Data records
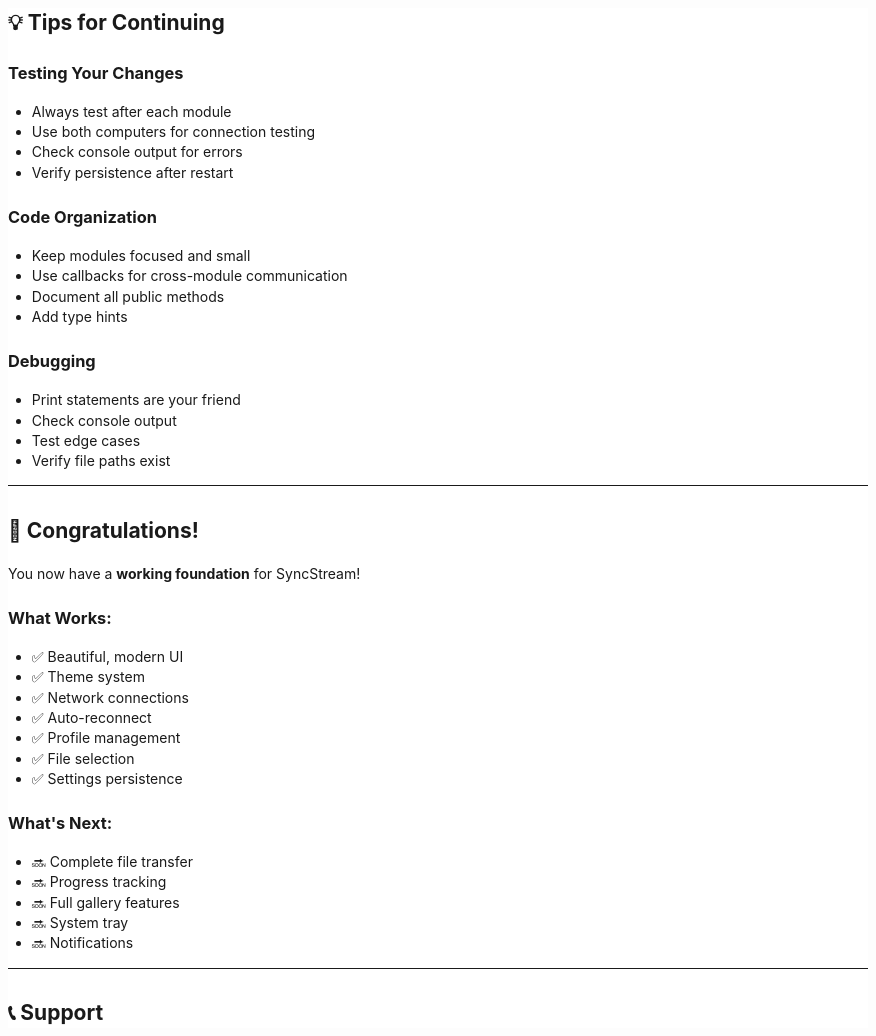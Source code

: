 ## 💡 Tips for Continuing

### Testing Your Changes

- Always test after each module
- Use both computers for connection testing
- Check console output for errors
- Verify persistence after restart

### Code Organization

- Keep modules focused and small
- Use callbacks for cross-module communication
- Document all public methods
- Add type hints

### Debugging

- Print statements are your friend
- Check console output
- Test edge cases
- Verify file paths exist

---

## 🎉 Congratulations!

You now have a **working foundation** for SyncStream!

### What Works:

- ✅ Beautiful, modern UI
- ✅ Theme system
- ✅ Network connections
- ✅ Auto-reconnect
- ✅ Profile management
- ✅ File selection
- ✅ Settings persistence

### What's Next:

- 🔜 Complete file transfer
- 🔜 Progress tracking
- 🔜 Full gallery features
- 🔜 System tray
- 🔜 Notifications

---

## 📞 Support
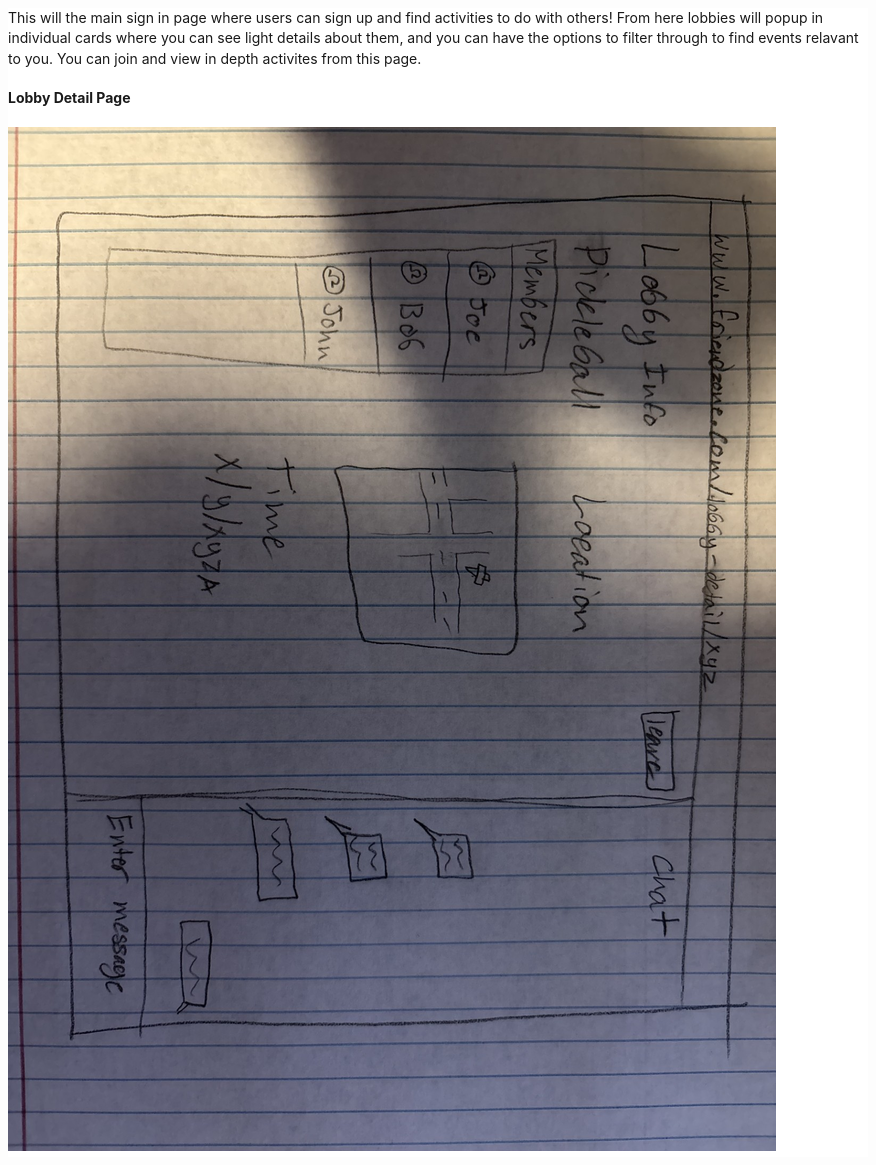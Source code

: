 This will the main sign in page where users can sign up and find activities to do with others! From here lobbies will popup in individual cards where you can see light details about them, and you can have the options to filter through to find events relavant to you. You can join and view in depth activites from this page. 

#### Lobby Detail Page
![Lobby Detail Sketch](LobbyDetailWebDevelopment.jpg)
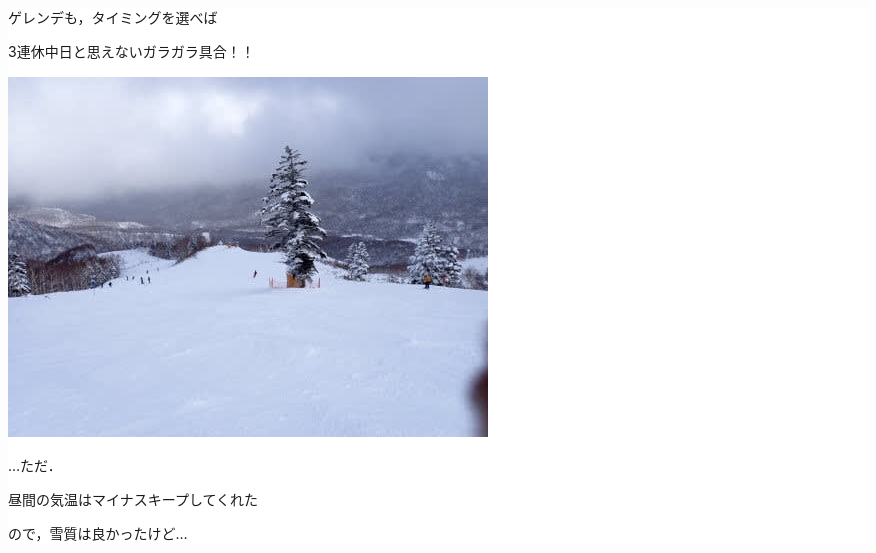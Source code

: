 





ゲレンデも，タイミングを選べば


3連休中日と思えないガラガラ具合！！




![3c0a74425fc2e29758f1fef7ee5a4263.jpg](images/3c0a74425fc2e29758f1fef7ee5a4263.jpg)







…ただ．


昼間の気温はマイナスキープしてくれた


ので，雪質は良かったけど…




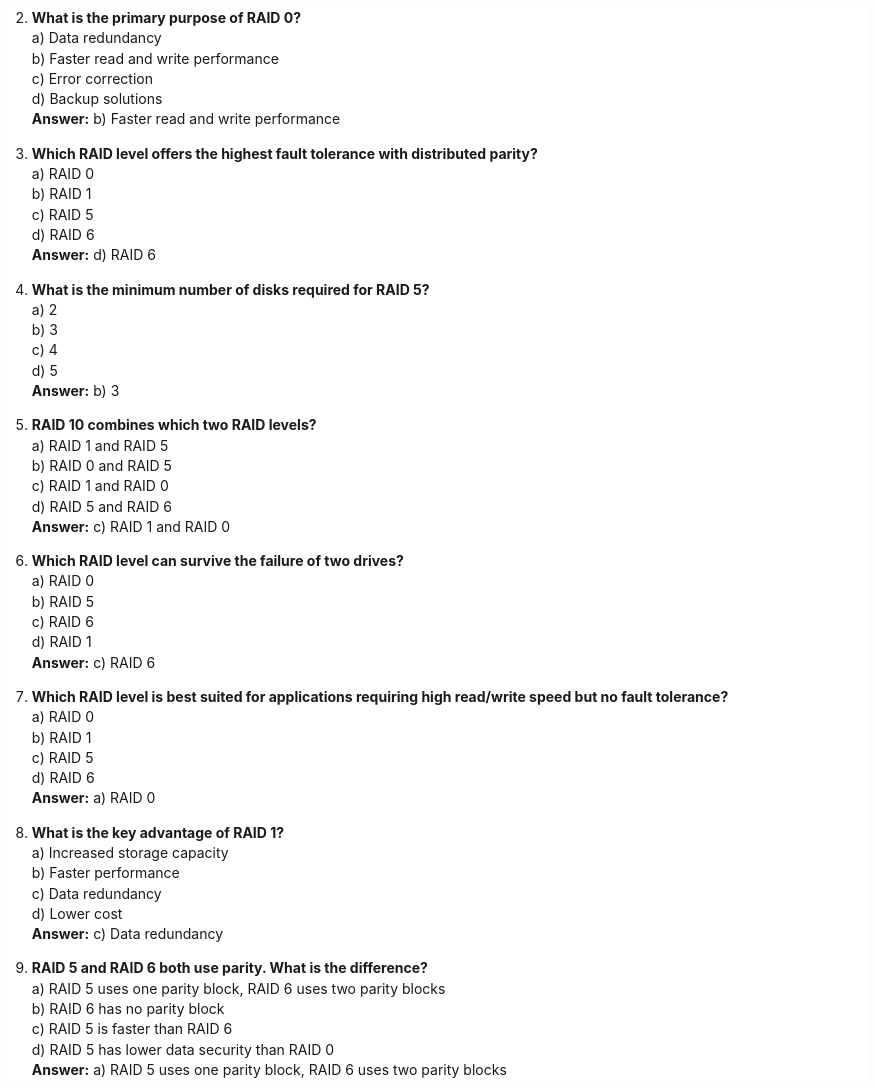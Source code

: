 2. **What is the primary purpose of RAID 0?**  
   a) Data redundancy  
   b) Faster read and write performance  
   c) Error correction  
   d) Backup solutions  
   **Answer:** b) Faster read and write performance  

3. **Which RAID level offers the highest fault tolerance with distributed parity?**  
   a) RAID 0  
   b) RAID 1  
   c) RAID 5  
   d) RAID 6  
   **Answer:** d) RAID 6  

4. **What is the minimum number of disks required for RAID 5?**  
   a) 2  
   b) 3  
   c) 4  
   d) 5  
   **Answer:** b) 3  

5. **RAID 10 combines which two RAID levels?**  
   a) RAID 1 and RAID 5  
   b) RAID 0 and RAID 5  
   c) RAID 1 and RAID 0  
   d) RAID 5 and RAID 6  
   **Answer:** c) RAID 1 and RAID 0  

6. **Which RAID level can survive the failure of two drives?**  
   a) RAID 0  
   b) RAID 5  
   c) RAID 6  
   d) RAID 1  
   **Answer:** c) RAID 6  

7. **Which RAID level is best suited for applications requiring high read/write speed but no fault tolerance?**  
   a) RAID 0  
   b) RAID 1  
   c) RAID 5  
   d) RAID 6  
   **Answer:** a) RAID 0  

8. **What is the key advantage of RAID 1?**  
   a) Increased storage capacity  
   b) Faster performance  
   c) Data redundancy  
   d) Lower cost  
   **Answer:** c) Data redundancy  

9. **RAID 5 and RAID 6 both use parity. What is the difference?**  
   a) RAID 5 uses one parity block, RAID 6 uses two parity blocks  
   b) RAID 6 has no parity block  
   c) RAID 5 is faster than RAID 6  
   d) RAID 5 has lower data security than RAID 0  
   **Answer:** a) RAID 5 uses one parity block, RAID 6 uses two parity blocks  
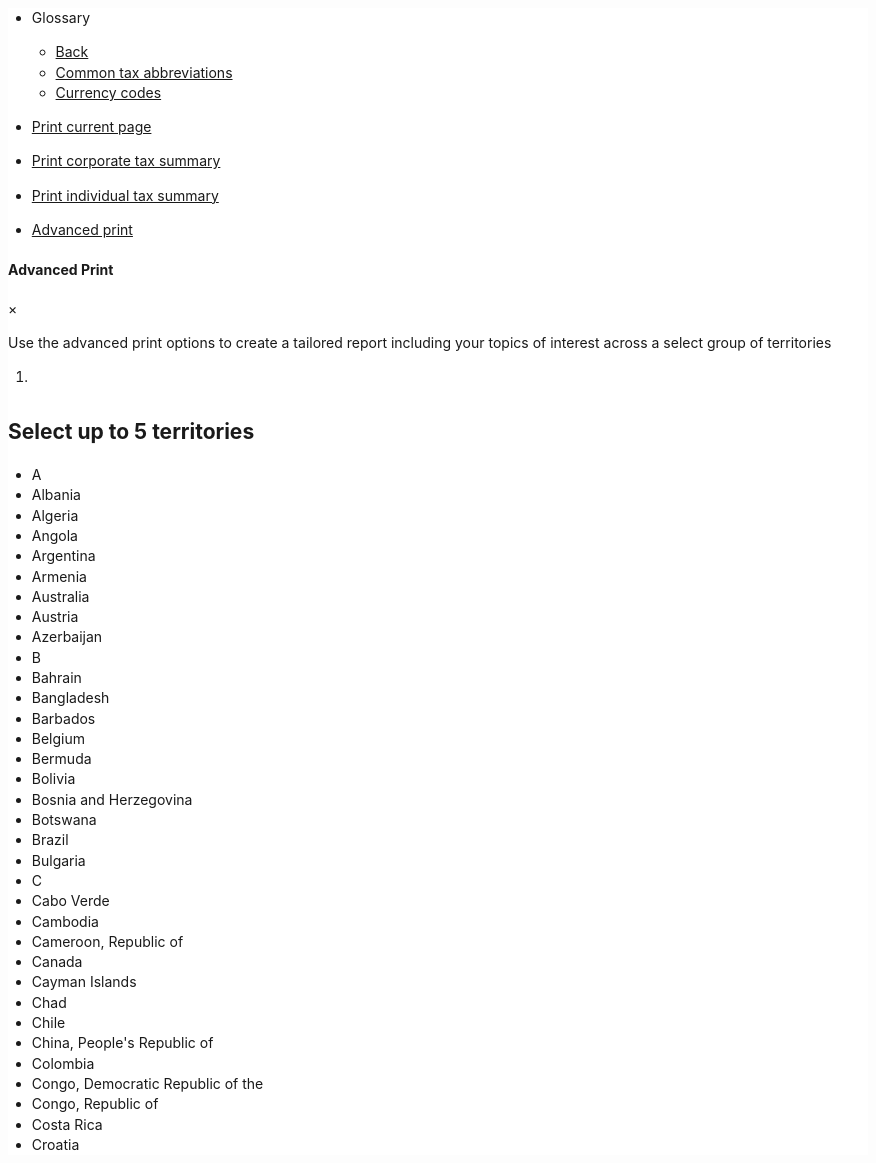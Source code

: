 * Glossary
  + [Back](lithuania%3FtopicTypeId=399bcbae-2967-429b-b371-99be91a47b34.html#)
  + [Common tax abbreviations](glossary/common-tax-abbreviations.html)
  + [Currency codes](glossary/currency-codes.html)



* [Print current page](lithuania%3FtopicTypeId=399bcbae-2967-429b-b371-99be91a47b34.html#)
* [Print corporate tax summary](lithuania%3FtopicTypeId=399bcbae-2967-429b-b371-99be91a47b34.html#)
* [Print individual tax summary](lithuania%3FtopicTypeId=399bcbae-2967-429b-b371-99be91a47b34.html#)
* [Advanced print](lithuania%3FtopicTypeId=399bcbae-2967-429b-b371-99be91a47b34.html#)






 








#### Advanced Print

×

Use the advanced print options to create a tailored report including your topics of interest across a select group of territories

1.
## Select up to 5 territories


* A
* Albania
* Algeria
* Angola
* Argentina
* Armenia
* Australia
* Austria
* Azerbaijan
* B
* Bahrain
* Bangladesh
* Barbados
* Belgium
* Bermuda
* Bolivia
* Bosnia and Herzegovina
* Botswana
* Brazil
* Bulgaria
* C
* Cabo Verde
* Cambodia
* Cameroon, Republic of
* Canada
* Cayman Islands
* Chad
* Chile
* China, People's Republic of
* Colombia
* Congo, Democratic Republic of the
* Congo, Republic of
* Costa Rica
* Croatia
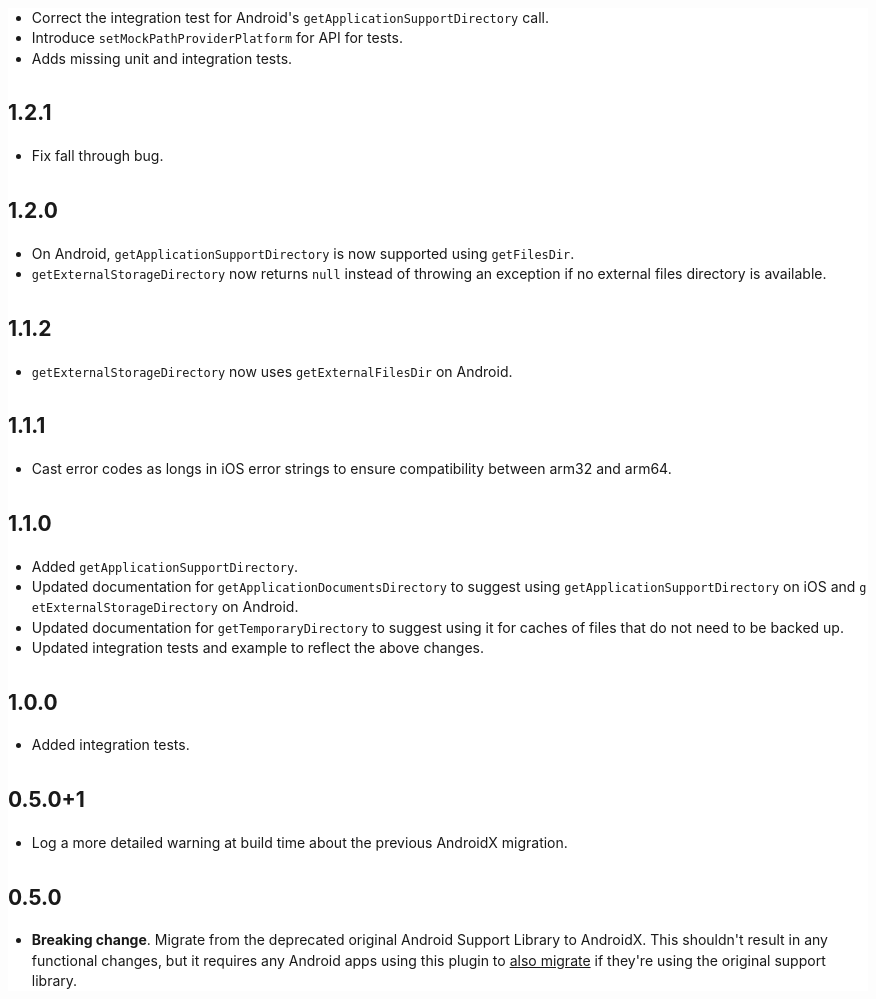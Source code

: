 - Correct the integration test for Android's `getApplicationSupportDirectory` call.
- Introduce `setMockPathProviderPlatform` for API for tests.
- Adds missing unit and integration tests.

## 1.2.1

- Fix fall through bug.

## 1.2.0

- On Android, `getApplicationSupportDirectory` is now supported using `getFilesDir`.
- `getExternalStorageDirectory` now returns `null` instead of throwing an
  exception if no external files directory is available.

## 1.1.2

- `getExternalStorageDirectory` now uses `getExternalFilesDir` on Android.

## 1.1.1

- Cast error codes as longs in iOS error strings to ensure compatibility
  between arm32 and arm64.

## 1.1.0

- Added `getApplicationSupportDirectory`.
- Updated documentation for `getApplicationDocumentsDirectory` to suggest
  using `getApplicationSupportDirectory` on iOS and
  `getExternalStorageDirectory` on Android.
- Updated documentation for `getTemporaryDirectory` to suggest using it
  for caches of files that do not need to be backed up.
- Updated integration tests and example to reflect the above changes.

## 1.0.0

- Added integration tests.

## 0.5.0+1

- Log a more detailed warning at build time about the previous AndroidX
  migration.

## 0.5.0

- **Breaking change**. Migrate from the deprecated original Android Support
  Library to AndroidX. This shouldn't result in any functional changes, but it
  requires any Android apps using this plugin to [also
  migrate](https://developer.android.com/jetpack/androidx/migrate) if they're
  using the original support library.
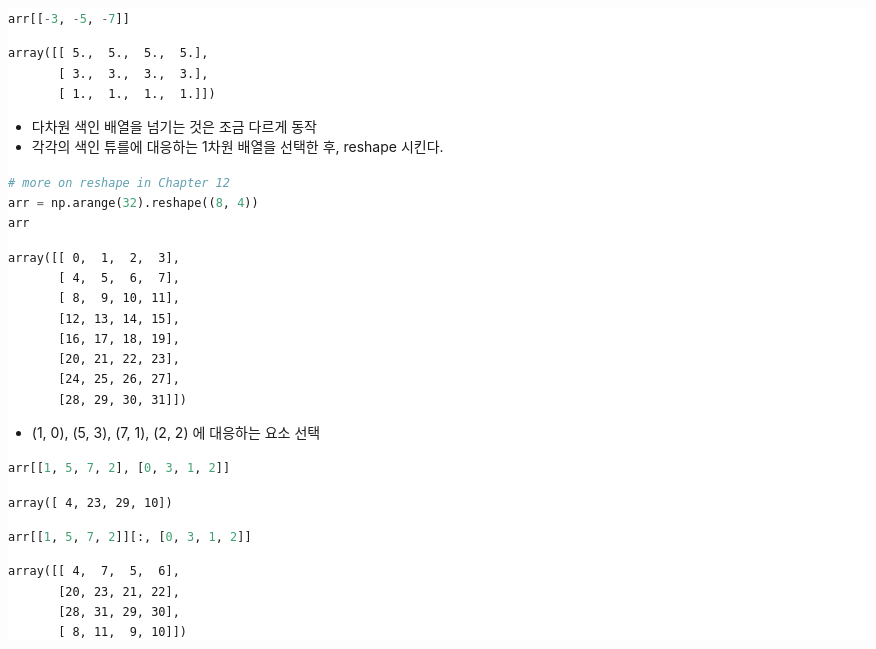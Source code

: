 


```python
arr[[-3, -5, -7]]
```




    array([[ 5.,  5.,  5.,  5.],
           [ 3.,  3.,  3.,  3.],
           [ 1.,  1.,  1.,  1.]])



> 
- 다차원 색인 배열을 넘기는 것은 조금 다르게 동작
- 각각의 색인 튜를에 대응하는 1차원 배열을 선택한 후, reshape 시킨다.


```python
# more on reshape in Chapter 12
arr = np.arange(32).reshape((8, 4))
arr
```




    array([[ 0,  1,  2,  3],
           [ 4,  5,  6,  7],
           [ 8,  9, 10, 11],
           [12, 13, 14, 15],
           [16, 17, 18, 19],
           [20, 21, 22, 23],
           [24, 25, 26, 27],
           [28, 29, 30, 31]])



> 
- (1, 0), (5, 3), (7, 1), (2, 2) 에 대응하는 요소 선택


```python
arr[[1, 5, 7, 2], [0, 3, 1, 2]]
```




    array([ 4, 23, 29, 10])




```python
arr[[1, 5, 7, 2]][:, [0, 3, 1, 2]]
```




    array([[ 4,  7,  5,  6],
           [20, 23, 21, 22],
           [28, 31, 29, 30],
           [ 8, 11,  9, 10]])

▸ **Exercise**:
Gather from the records above every line containing the string "about".

▸ **Exercise response**:
: This will the main sign in page where users can sign up and find activities to do with others! From here lobbies will popup in individual cards where you can see light details about them, and you can have the options to filter through to find events relavant to you. You can join and view in depth activites from this page. 
- Log a more detailed warning at build time about the previous AndroidX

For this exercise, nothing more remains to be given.